ODLC
Designed and implemented an ODLC system for a drone using computer vision and machine learning techniques to accurately detect, localize, and classify objects in real-time.
Background
As part of the UBC Engineering Design Team, UBC UAS, I engineered and deployed an Object Detection, Localization, and Classification (ODLC) system for autonomous payload delivery to specified landing pads. This project involved integrating advanced computer vision technologies with Python and OpenCV for color filtration and shape detection.
Step 1 – Object Detection
The first step in the ODLC system was implementing object detection. Using Python and OpenCV, I developed algorithms to filter colors and detect shapes in real-time video streams. This allowed the drone to accurately identify and classify objects on the ground.
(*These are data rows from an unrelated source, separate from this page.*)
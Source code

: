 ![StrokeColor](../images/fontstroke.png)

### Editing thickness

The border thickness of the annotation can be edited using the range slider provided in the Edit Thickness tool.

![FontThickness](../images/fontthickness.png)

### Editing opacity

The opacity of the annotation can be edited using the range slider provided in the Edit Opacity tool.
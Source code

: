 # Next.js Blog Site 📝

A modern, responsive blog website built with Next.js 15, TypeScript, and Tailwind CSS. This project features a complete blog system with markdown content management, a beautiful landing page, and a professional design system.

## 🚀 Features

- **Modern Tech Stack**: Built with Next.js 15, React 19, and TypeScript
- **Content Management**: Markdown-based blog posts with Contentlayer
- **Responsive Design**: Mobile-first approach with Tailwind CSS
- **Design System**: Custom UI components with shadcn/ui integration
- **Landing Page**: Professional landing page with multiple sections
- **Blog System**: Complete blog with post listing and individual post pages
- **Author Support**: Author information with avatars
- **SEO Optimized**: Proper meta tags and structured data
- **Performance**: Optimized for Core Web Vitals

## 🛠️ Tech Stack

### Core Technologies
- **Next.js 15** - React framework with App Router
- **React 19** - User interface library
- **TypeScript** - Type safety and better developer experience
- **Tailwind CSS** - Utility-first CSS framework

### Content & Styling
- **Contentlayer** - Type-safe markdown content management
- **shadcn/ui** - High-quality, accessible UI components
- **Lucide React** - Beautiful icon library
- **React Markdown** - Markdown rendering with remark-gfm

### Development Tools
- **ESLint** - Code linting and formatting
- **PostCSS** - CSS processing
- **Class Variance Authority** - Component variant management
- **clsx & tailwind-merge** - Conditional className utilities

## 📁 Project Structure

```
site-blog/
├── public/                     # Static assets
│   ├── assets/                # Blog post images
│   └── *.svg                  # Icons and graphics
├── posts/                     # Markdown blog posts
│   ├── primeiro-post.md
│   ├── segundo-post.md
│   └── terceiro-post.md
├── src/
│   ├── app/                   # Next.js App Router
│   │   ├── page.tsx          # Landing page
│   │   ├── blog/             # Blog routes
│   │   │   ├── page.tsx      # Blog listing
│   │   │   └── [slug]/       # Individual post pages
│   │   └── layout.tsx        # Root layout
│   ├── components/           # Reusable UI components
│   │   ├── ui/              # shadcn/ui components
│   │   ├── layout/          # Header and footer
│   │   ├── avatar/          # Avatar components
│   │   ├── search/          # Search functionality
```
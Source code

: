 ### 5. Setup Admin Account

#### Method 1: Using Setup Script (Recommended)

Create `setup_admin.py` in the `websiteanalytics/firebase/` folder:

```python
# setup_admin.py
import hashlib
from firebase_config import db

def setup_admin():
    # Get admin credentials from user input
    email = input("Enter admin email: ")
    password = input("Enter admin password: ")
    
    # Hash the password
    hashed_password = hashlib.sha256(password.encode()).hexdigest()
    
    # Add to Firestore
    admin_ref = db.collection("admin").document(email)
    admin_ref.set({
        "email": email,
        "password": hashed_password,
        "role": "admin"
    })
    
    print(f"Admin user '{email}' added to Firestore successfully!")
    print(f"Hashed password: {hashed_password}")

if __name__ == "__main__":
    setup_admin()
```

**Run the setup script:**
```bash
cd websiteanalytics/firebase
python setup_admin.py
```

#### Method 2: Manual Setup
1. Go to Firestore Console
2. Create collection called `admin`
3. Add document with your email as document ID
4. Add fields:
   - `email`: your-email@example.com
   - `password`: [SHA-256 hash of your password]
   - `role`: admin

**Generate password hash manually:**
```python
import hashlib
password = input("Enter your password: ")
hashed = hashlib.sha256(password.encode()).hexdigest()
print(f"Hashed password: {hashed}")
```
I utilized PyTorch for complex problem-solving, leveraging machine learning techniques to enhance the detection accuracy and speed. This included training neural networks to recognize different types of objects and respond accordingly.
Step 2 – Localization
In the localization step, I implemented triangulation calculations to convert GPS coordinates into pixel locations. This involved using the drone's orientation and altitude data to pinpoint the exact location of the detected objects.
The system was designed to handle real-time data processing, allowing the drone to adjust its flight path dynamically based on the object locations. This was crucial for ensuring accurate and efficient payload delivery.
Step 3 – Classification
The final step was object classification. Using machine learning models developed in PyTorch, the system classified detected objects based on their shapes and colors. This was essential for identifying the correct landing pads and ensuring accurate payload delivery.
The classification process was optimized for real-time performance, allowing the drone to make quick decisions during flight. This significantly improved the accuracy and efficiency of the entire ODLC system.